Bank Al-Maghrib (BAM), la banque centrale du Maroc, a signalé que le durcissement des réglementations de l'Union européenne en matière de lutte contre le blanchiment d'argent et le financement du terrorisme complique les transferts de fonds des Marocains résidant à l'étranger (MRE) vers le Maroc. La déclaration a été faite lors d'un récent point de presse à Rabat.
Selon des responsables de BAM, les exigences renforcées de diligence raisonnable imposées par les institutions financières de l'UE ont entraîné une augmentation des documents et des processus de vérification.

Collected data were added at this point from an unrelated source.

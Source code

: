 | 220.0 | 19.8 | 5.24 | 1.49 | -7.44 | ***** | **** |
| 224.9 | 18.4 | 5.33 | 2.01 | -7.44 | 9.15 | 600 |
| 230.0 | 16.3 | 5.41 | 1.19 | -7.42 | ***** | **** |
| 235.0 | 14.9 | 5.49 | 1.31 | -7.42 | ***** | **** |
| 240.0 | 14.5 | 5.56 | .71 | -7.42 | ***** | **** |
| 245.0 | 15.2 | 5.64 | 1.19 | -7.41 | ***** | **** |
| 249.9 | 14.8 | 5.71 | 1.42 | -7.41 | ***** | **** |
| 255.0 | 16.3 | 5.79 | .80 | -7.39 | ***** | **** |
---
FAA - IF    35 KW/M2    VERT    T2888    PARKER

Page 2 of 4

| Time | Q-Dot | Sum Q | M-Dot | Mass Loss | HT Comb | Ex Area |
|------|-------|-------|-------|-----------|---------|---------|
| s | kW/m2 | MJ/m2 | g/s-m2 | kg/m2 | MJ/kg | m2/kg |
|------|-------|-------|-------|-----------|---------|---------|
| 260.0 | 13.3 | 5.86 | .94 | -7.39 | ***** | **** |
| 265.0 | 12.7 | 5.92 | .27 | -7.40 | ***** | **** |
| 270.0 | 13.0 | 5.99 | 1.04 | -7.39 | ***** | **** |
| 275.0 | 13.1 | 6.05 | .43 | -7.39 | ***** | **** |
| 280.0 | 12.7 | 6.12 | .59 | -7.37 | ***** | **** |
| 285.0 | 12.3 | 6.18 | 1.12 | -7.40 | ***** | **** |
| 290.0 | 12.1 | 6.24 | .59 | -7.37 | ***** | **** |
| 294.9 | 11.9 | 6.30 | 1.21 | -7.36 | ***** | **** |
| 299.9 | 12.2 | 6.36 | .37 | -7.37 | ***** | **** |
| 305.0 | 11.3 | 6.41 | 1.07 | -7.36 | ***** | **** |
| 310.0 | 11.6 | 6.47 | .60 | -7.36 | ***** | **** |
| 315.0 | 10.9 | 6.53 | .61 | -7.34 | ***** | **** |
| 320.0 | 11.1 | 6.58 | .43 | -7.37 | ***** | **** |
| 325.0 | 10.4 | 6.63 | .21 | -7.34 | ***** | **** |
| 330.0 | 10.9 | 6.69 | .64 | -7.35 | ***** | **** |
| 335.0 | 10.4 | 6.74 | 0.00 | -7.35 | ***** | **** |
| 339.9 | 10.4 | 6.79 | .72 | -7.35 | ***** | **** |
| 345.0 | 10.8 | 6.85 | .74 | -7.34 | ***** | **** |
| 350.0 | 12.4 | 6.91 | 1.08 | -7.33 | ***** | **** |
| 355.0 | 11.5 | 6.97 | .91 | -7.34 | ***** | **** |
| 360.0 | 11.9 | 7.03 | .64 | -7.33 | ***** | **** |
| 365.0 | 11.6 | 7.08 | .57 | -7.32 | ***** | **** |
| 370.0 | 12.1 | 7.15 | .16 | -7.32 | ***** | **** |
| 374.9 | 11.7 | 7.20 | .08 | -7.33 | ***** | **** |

Cela a provoqué des retards et, dans certains cas, des rejets de transferts, en particulier pour les petits montants qui étaient auparavant traités plus facilement.

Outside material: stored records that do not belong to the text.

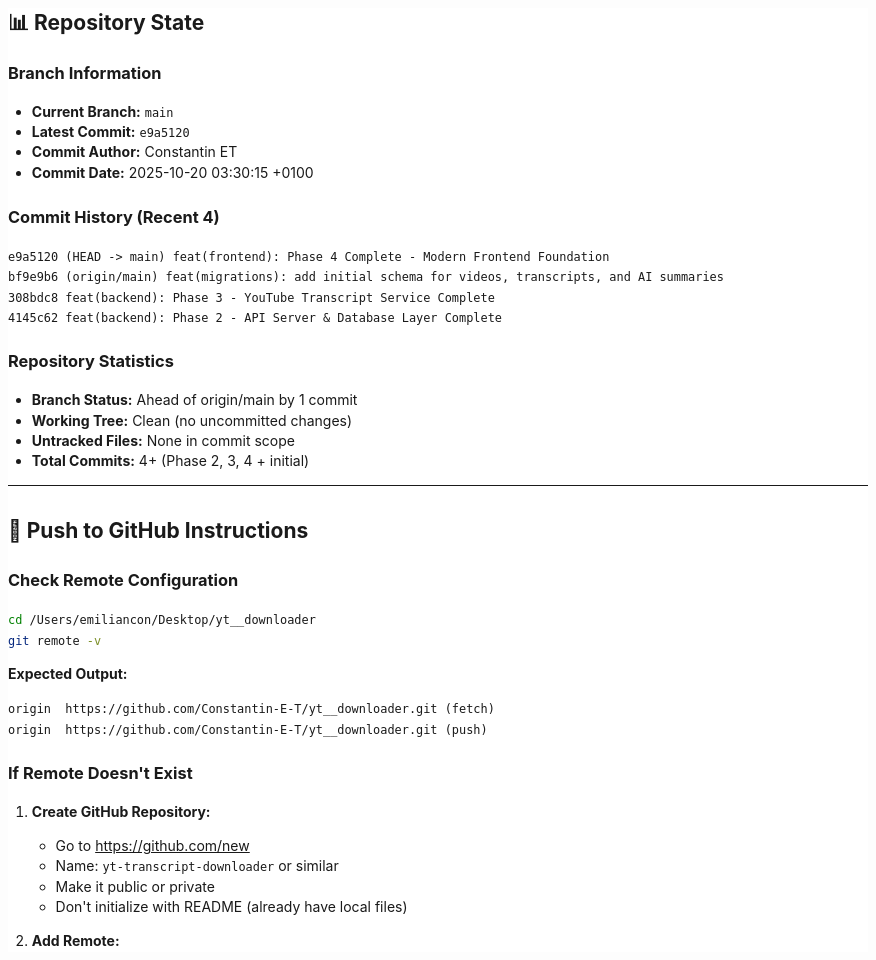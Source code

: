
## 📊 Repository State

### Branch Information

- **Current Branch:** `main`
- **Latest Commit:** `e9a5120`
- **Commit Author:** Constantin ET
- **Commit Date:** 2025-10-20 03:30:15 +0100

### Commit History (Recent 4)

```
e9a5120 (HEAD -> main) feat(frontend): Phase 4 Complete - Modern Frontend Foundation
bf9e9b6 (origin/main) feat(migrations): add initial schema for videos, transcripts, and AI summaries
308bdc8 feat(backend): Phase 3 - YouTube Transcript Service Complete
4145c62 feat(backend): Phase 2 - API Server & Database Layer Complete
```

### Repository Statistics

- **Branch Status:** Ahead of origin/main by 1 commit
- **Working Tree:** Clean (no uncommitted changes)
- **Untracked Files:** None in commit scope
- **Total Commits:** 4+ (Phase 2, 3, 4 + initial)

---

## 📝 Push to GitHub Instructions

### Check Remote Configuration

```bash
cd /Users/emiliancon/Desktop/yt__downloader
git remote -v
```

**Expected Output:**

```
origin  https://github.com/Constantin-E-T/yt__downloader.git (fetch)
origin  https://github.com/Constantin-E-T/yt__downloader.git (push)
```

### If Remote Doesn't Exist

1. **Create GitHub Repository:**
   - Go to <https://github.com/new>
   - Name: `yt-transcript-downloader` or similar
   - Make it public or private
   - Don't initialize with README (already have local files)

2. **Add Remote:**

La banque centrale a noté que le volume des transferts de fonds des MRE reste une source cruciale de devises étrangères pour le Maroc, totalisant plus de 115 milliards de dirhams en 2025. Cependant, les nouvelles règles, qui s'inscrivent dans le cadre des efforts plus larges de l'UE pour lutter contre la criminalité financière, ont créé des frictions pour de nombreux expéditeurs qui n'ont pas d'historique bancaire formel ou qui sont confrontés à des barrières linguistiques.
BAM est en discussion avec ses homologues européens pour trouver des solutions qui équilibrent les préoccupations de sécurité avec la nécessité de faciliter les transferts légitimes. La banque conseille aux MRE de s'assurer que leurs documents sont à jour et d'utiliser les canaux bancaires formels pour éviter les perturbations.